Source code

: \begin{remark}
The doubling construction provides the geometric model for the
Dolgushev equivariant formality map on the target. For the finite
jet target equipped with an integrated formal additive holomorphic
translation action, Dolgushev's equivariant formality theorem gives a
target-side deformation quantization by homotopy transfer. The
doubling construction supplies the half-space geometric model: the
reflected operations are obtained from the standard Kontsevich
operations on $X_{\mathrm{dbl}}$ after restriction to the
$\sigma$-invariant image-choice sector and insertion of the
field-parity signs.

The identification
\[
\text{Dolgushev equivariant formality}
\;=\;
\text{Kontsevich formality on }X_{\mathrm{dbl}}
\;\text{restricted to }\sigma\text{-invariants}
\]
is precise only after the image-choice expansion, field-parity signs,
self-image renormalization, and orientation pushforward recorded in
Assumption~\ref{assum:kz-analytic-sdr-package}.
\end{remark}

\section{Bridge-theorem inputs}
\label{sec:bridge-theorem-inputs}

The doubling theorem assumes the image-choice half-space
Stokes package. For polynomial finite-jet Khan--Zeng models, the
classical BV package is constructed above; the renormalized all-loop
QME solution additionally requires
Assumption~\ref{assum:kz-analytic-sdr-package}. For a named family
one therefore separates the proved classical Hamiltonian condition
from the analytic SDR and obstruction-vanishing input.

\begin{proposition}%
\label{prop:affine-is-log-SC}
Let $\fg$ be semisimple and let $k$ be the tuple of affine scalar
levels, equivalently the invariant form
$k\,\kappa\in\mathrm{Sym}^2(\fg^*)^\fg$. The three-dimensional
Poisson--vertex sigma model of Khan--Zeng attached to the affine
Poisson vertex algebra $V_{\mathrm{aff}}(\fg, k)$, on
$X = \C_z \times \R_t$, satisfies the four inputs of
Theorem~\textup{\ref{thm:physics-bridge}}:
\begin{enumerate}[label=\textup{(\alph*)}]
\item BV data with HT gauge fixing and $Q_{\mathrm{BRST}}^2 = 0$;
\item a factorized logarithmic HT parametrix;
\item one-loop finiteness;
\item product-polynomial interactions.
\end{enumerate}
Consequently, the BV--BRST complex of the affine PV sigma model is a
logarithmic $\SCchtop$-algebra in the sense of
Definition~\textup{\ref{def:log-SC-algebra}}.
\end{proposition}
**********
**Directions**.
Only the lines from the start of the listing through the line with "logarithmic HT parametrix;" should be repeated, each exactly as it stands.

**Answer box**.
Source code

: \begin{remark}
The doubling construction provides the geometric model for the
Dolgushev equivariant formality map on the target. For the finite
jet target equipped with an integrated formal additive holomorphic
translation action, Dolgushev's equivariant formality theorem gives a
target-side deformation quantization by homotopy transfer. The
doubling construction supplies the half-space geometric model: the
reflected operations are obtained from the standard Kontsevich
operations on $X_{\mathrm{dbl}}$ after restriction to the
$\sigma$-invariant image-choice sector and insertion of the
field-parity signs.

The identification
\[
\text{Dolgushev equivariant formality}
\;=\;
\text{Kontsevich formality on }X_{\mathrm{dbl}}
\;\text{restricted to }\sigma\text{-invariants}
\]
is precise only after the image-choice expansion, field-parity signs,
self-image renormalization, and orientation pushforward recorded in
Assumption~\ref{assum:kz-analytic-sdr-package}.
\end{remark}

\section{Bridge-theorem inputs}
\label{sec:bridge-theorem-inputs}

The doubling theorem assumes the image-choice half-space
Stokes package. For polynomial finite-jet Khan--Zeng models, the
classical BV package is constructed above; the renormalized all-loop
QME solution additionally requires
Assumption~\ref{assum:kz-analytic-sdr-package}. For a named family
one therefore separates the proved classical Hamiltonian condition
from the analytic SDR and obstruction-vanishing input.

\begin{proposition}%
\label{prop:affine-is-log-SC}
Let $\fg$ be semisimple and let $k$ be the tuple of affine scalar
levels, equivalently the invariant form
$k\,\kappa\in\mathrm{Sym}^2(\fg^*)^\fg$. The three-dimensional
Poisson--vertex sigma model of Khan--Zeng attached to the affine
Poisson vertex algebra $V_{\mathrm{aff}}(\fg, k)$, on
$X = \C_z \times \R_t$, satisfies the four inputs of
Theorem~\textup{\ref{thm:physics-bridge}}:
\begin{enumerate}[label=\textup{(\alph*)}]
\item BV data with HT gauge fixing and $Q_{\mathrm{BRST}}^2 = 0$;
\item a factorized logarithmic HT parametrix;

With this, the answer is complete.